Monday, April 23, 2018

I'm struggling.

I'm struggling. I've had a hard time not sleeping for the last 2 days. I'm depression-avoiding my life. I know it's just end of semester stress, but dang. 😥

Saturday, April 21, 2018

Now that the excitement is over I'm crashing out.

Now that the excitement is over I'm crashing out.  Kira drove the car home from Gadsden with Shaun (I followed behind because I wanted to stay close).  She did a great job, but I could tell she was starting to get tired towards the end.  I think she needed to work up to a drive that big, but she did great and we are proud of her nonetheless.  The first thing she wanted to do when she got back was take her kitty Leon on a drive so she and Shaun and Leon are out and about right now.  😂😂😂

Next week is the last week of this semester.  We're taking "final" exams... but not exactly.  Since the tornado messed us up we're taking the last exams of the semester - though they don't seem to be what the teachers in either of my remaining classes consider to be "final exams."  I have a ton of studying to do between now and next Friday, but I am grateful that this semester is coming to a close.  I am beyond ready for a break.

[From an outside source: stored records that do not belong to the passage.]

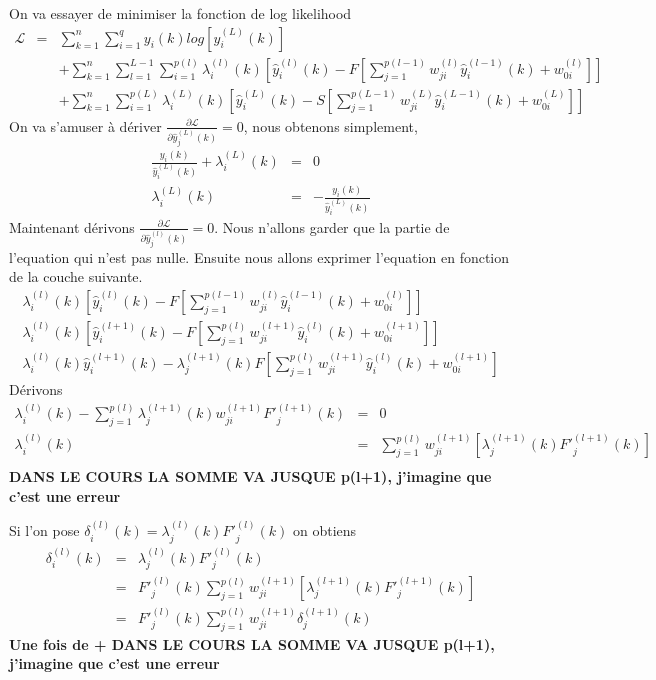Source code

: \documentclass[a4paper, 11pt, onecolumn]{article}
\begin{document}
\begin{enumerate}
\begin{framed}
On va essayer de minimiser la fonction de log likelihood
\begin{eqnarray}
\mathcal{L} &=& \sum_{k=1}^n \sum_{i=1}^q y_i(k) log\left[\widehat{y}_i^{(L)}(k)\right]\\
&& +\sum_{k=1}^n\sum_{l=1}^{L-1}\sum_{i=1}^{p(l)}\lambda_i^{(l)}(k)\left[\widehat{y}_i^{(l)}(k) - F[\sum_{j=1}^{p(l-1)}w_{ji}^{(l)}\widehat{y}_i^{(l-1)}(k)+w_{0i}^{(l)}]\right]\\
&& +\sum_{k=1}^n\sum_{i=1}^{p(L)}\lambda_i^{(L)}(k) \left[\widehat{y}_i^{(L)}(k)-S[\sum_{j=1}^{p(L-1)}w_{ji}^{(L)}\widehat{y}_i^{(L-1)}(k)+w_{0i}^{(L)}]\right]
\end{eqnarray}
On va s'amuser à dériver $\frac{\partial \mathcal{L}}{\partial \widehat{y}_j^{(L)}(k)}=0$, nous obtenons simplement,
\begin{eqnarray}
\frac{y_i(k)}{\widehat y_i^{(L)}(k)}+\lambda_i^{(L)}(k) &=& 0 \\
\lambda_i^{(L)}(k) &=& -\frac{y_i(k)}{\widehat y_i^{(L)}(k)}
\end{eqnarray}
Maintenant dérivons $\frac{\partial \mathcal{L}}{\partial \widehat{y}_j^{(l)}(k)}=0$. Nous n'allons garder que la partie de l'equation qui n'est pas nulle. Ensuite nous allons exprimer l'equation en fonction de la couche suivante.
\begin{eqnarray}
\lambda_i^{(l)}(k)\left[\widehat{y}_i^{(l)}(k) - F[\sum_{j=1}^{p(l-1)}w_{ji}^{(l)}\widehat{y}_i^{(l-1)}(k)+w_{0i}^{(l)}]\right]\\
\lambda_i^{(l)}(k)\left[\widehat{y}_i^{(l+1)}(k) - F[\sum_{j=1}^{p(l)}w_{ji}^{(l+1)}\widehat{y}_i^{(l)}(k)+w_{0i}^{(l+1)}]\right]\\
\lambda_i^{(l)}(k)\widehat{y}_i^{(l+1)}(k) - \lambda_j^{(l+1)}(k)F[\sum_{j=1}^{p(l)}w_{ji}^{(l+1)}\widehat{y}_i^{(l)}(k)+w_{0i}^{(l+1)}]
\end{eqnarray}
Dérivons
\begin{eqnarray}
\lambda_i^{(l)}(k)- \sum_{j=1}^{p(l)} \lambda_j^{(l+1)}(k)w_{ji}^{(l+1)}{F'}_j^{(l+1)}(k)&=& 0\\
\lambda_i^{(l)}(k)&=& \sum_{j=1}^{p(l)} w_{ji}^{(l+1)}[\lambda_j^{(l+1)}(k){F'}_j^{(l+1)}(k)]\\
\end{eqnarray}
\textbf{DANS LE COURS LA SOMME VA JUSQUE p(l+1), j'imagine que c'est une erreur}

Si l'on pose $\delta_i^{(l)}(k) = \lambda_j^{(l)}(k){F'}_j^{(l)}(k)$ on obtiens
\begin{eqnarray}
\delta_i^{(l)}(k) &=&\lambda_j^{(l)}(k){F'}_j^{(l)}(k) \\
&=& {F'}_j^{(l)}(k)\sum_{j=1}^{p(l)} w_{ji}^{(l+1)}[\lambda_j^{(l+1)}(k){F'}_j^{(l+1)}(k)]\\
&=& {F'}_j^{(l)}(k)\sum_{j=1}^{p(l)} w_{ji}^{(l+1)}\delta_j^{(l+1)}(k)
\end{eqnarray}
\textbf{Une fois de + DANS LE COURS LA SOMME VA JUSQUE p(l+1), j'imagine que c'est une erreur}


\end{framed}
\end{enumerate}
\end{document}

As it seems the story of my life goes nowadays I endured a lot of  loss this semester as well as struggled through a couple of classes.  I'm pretty sure I'm going to come out with a C in Java and Intro to Advanced Math will be a C or higher - I feel like I might be able to budge that score.  The other 3 classes were marked as A's already so I don't have to worry about those.  I guess what is important is that I keep moving forward, but those bad grades sure do shake my confidence.  It makes me worried that I am not cut out for higher math or CS.  🙁

Anyway.  I'm off to either do things or nap.  Who knows.  😛 I hope you all are doing well.  ❤

Early graduation gift...

Early graduation gift for this one. She can get her license soon. She's excited if you can't tell. 😂😂😂❤️❤️❤️


Monday, April 16, 2018

MaMaw's funeral was this morning.

MaMaw's funeral was this morning. I was holding it together pretty well until her twin sister showed up. Even though they weren't identical they shared a lot of physical similarities and mannerisms. It made me realize how much I've missed her. I cried so much that I went and hid in the bathroom because I just couldn't even.

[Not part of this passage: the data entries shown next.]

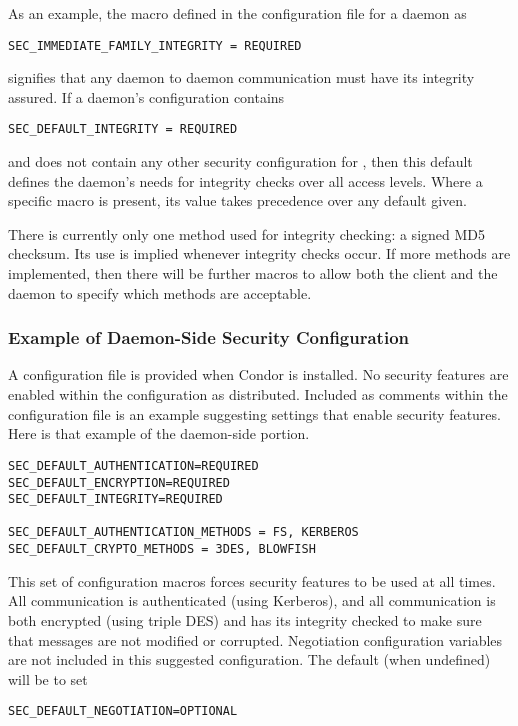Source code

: As an example, the macro defined in the configuration file
for a daemon as
\begin{verbatim}
SEC_IMMEDIATE_FAMILY_INTEGRITY = REQUIRED
\end{verbatim}
signifies that any daemon to daemon communication must
have its integrity assured.
If a daemon's configuration contains
\begin{verbatim}
SEC_DEFAULT_INTEGRITY = REQUIRED
\end{verbatim}
and does not contain any other security configuration for
\verb@INTEGRITY@, then this default defines the daemon's needs
for integrity checks over all access levels.
Where a specific macro is present, its value takes
precedence over any default given.

There is currently only one method used for integrity checking:
a signed MD5 checksum.
Its use is implied whenever integrity checks occur.
If more methods are implemented, then there will be further
macros to allow both the client and the daemon to specify
which methods are acceptable.

\subsubsection{\label{sec:Security-sample1} Example of Daemon-Side Security Configuration}

A configuration file is provided when Condor is installed.
No security features are enabled within the configuration as
distributed.
Included as comments within the configuration file is an example 
suggesting settings that enable security features.
Here is that example of the daemon-side portion.

\begin{verbatim}
SEC_DEFAULT_AUTHENTICATION=REQUIRED
SEC_DEFAULT_ENCRYPTION=REQUIRED
SEC_DEFAULT_INTEGRITY=REQUIRED

SEC_DEFAULT_AUTHENTICATION_METHODS = FS, KERBEROS
SEC_DEFAULT_CRYPTO_METHODS = 3DES, BLOWFISH
\end{verbatim}

This set of configuration macros forces security features
to be used at all times.
All communication is authenticated (using Kerberos),
and all communication is both encrypted
(using triple DES)
and has its
integrity checked to make sure that messages
are not modified or corrupted.
Negotiation configuration variables are not included in this
suggested configuration.
The default (when undefined) will be to set
\begin{verbatim}
SEC_DEFAULT_NEGOTIATION=OPTIONAL
\end{verbatim}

I have really missed putting together puzzles and playing Rummy with her. I miss her laugh. I just miss her. I thought I'd let go of these feelings a long time ago, but I guess not. 😢😭

Saturday, April 14, 2018

My last remaining grandparent has passed away.

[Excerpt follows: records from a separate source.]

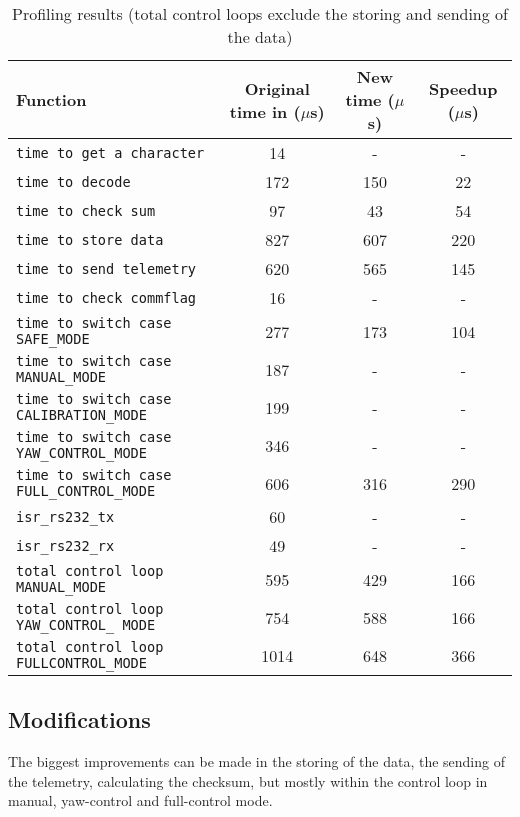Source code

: \documentclass{article}
\begin{document}
\begin{table}[ht]
\centering
\begin{tabular}{|l|c|c|c|}
\hline 
\textbf{Function} & \textbf{Original time in ($\mu$s)}  & \textbf{New time ($\mu$s)} & \textbf{Speedup ($\mu$s)}\\ 
\hline
\hline
\texttt{time to get a character} & 14  & - & -\\
\hline
\texttt{time to decode} & 172 & 150 & 22\\
\hline
\texttt{time to check sum} & 97 & 43 & 54\\
\hline
\texttt{time to store data} & 827 & 607 & 220\\
\hline
\texttt{time to send telemetry} & 620 & 565 & 145\\
\hline 
\texttt{time to check commflag} & 16 & - & -\\
\hline
\texttt{time to switch case SAFE\_MODE} & 277 & 173 & 104\\
\hline
\texttt{time to switch case MANUAL\_MODE} & 187 & - & -\\
\hline
\texttt{time to switch case CALIBRATION\_MODE} & 199 & - & -\\
\hline
\texttt{time to switch case YAW\_CONTROL\_MODE} & 346 & - & -\\
\hline
\texttt{time to switch case FULL\_CONTROL\_MODE} & 606  & 316 & 290 \\
\hline
\texttt{isr\_rs232\_tx} & 60  & - & -\\
\hline
\texttt{isr\_rs232\_rx} &  49 & -& -\\
\hline
\hline
\texttt{total control loop MANUAL\_MODE} & 595 & 429 & 166 \\
\hline
\texttt{total control loop YAW\_CONTROL\_ MODE} & 754 & 588 & 166 \\
\hline
\texttt{total control loop FULL\-CONTROL\_MODE} & 1014 & 648 & 366 \\
\hline
\end{tabular} 
\caption{Profiling results (total control loops exclude the storing and sending of the data)}
\label{tbl:profiling}
\end{table}

\subsection{Modifications}
\label{sec:modifications}
The biggest improvements can be made in the storing of the data, the sending of the telemetry, calculating the checksum, but mostly within the control loop in manual, yaw-control and full-control mode. 
\end{document}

My last remaining grandparent has passed away.  My MaMaw died early this morning.

I am sad, but she wasn't herself for a long time before this happened.  Shadow and I lived with her when he was about 2 - 3 years old.  Things were nice at first... we talked a lot and put puzzles together and painted our nails.  We would walk up and down the road for exercise.  Or go across the street and visit Aunt Exa.  We even went to church with her on Sundays. I am grateful for those times.

Unfortunately, it wasn't long before I started to notice her having memory issues.  It progressed until there were times I could look at her and tell that MaMaw "wasn't home."  I hated looking at her and seeing someone that I didn't know, but I stayed with her as long as I could.  She started doing really bizarre things at times.  She became easily agitated and eventually became violent with us - saying mean things and trying to physically fight me.  When she started waking us up in the middle of the night asking who we were... that was pretty much all I could take.  I hid her guns and started looking for somewhere else for me and Shadow to live.

I hated to leave her; I loved her and appreciated everything she helped me through.  But I was terribly worried for our safety; I recall attending class at Gadsden Business College and crying on one of my professors because I was so scared.  As a single parent with not a lot of support at the time I had to do what I had to do.  I took Shadow and moved out and left her care to her kids.  I still visited for a time, but it became increasingly obvious that MaMaw's body was just her likeness; MaMaw herself had slipped completely away.

She eventually ended up in a nursing home and that is where she stayed for many years until this morning.  I only visited a couple of times; it was incredibly difficult to see her physically breaking down and she didn't know us, anyway.  So now she has passed on and of course I have feelings about it.  On one hand I am grateful that she is no longer trapped in what I imagine to be hell; not being able to use my mind and body, but still possibly being "in there" enough to have an idea of what is going on terrifies me.  On the other hand I feel a lot of guilt for not doing more for her, but back then I didn't have much to give.  I guess I'll process these emotions when I get to them.  😕

With that I'm going to end this post with a share of one of my last happy memories of my grandmother.  My mom and I took MaMaw to see some male dancers at some point before she was completely gone.  When her mind started slipping she became a bit more adventurous so we took advantage of that and gave her an experience.  This is something my normal MaMaw would have never agreed to do.  But she had a great time, I blogged about it, and her photo was published in a book.  Don't worry, y'all - no one ground their man-parts on my granny.  She was swooning in this photo because that guy had just kissed her cheek.  He was really nice and respectful.  She vowed never to wash that cheek again.  😂😂😂

Rest in Peace, MaMaw.  I miss you.  ❤


Tuesday, April 10, 2018

As of now...

As of now I've taken three of my grades and am continuing two of my classes.  The three grades I took were A's.  The other two classes were not so great which is why I'm continuing those classes to try to improve them.  I've got a C in Intro to Advanced Math and a high D in Java.  😳  Not great.  But having the pressure of 3 other classes off will hopefully help me out and give me the ability to focus more energy and time on the low grades.  If only the rest of my life would cooperate.  There's only a few weeks of school left to bring my grades up so I'm really hoping I can do it.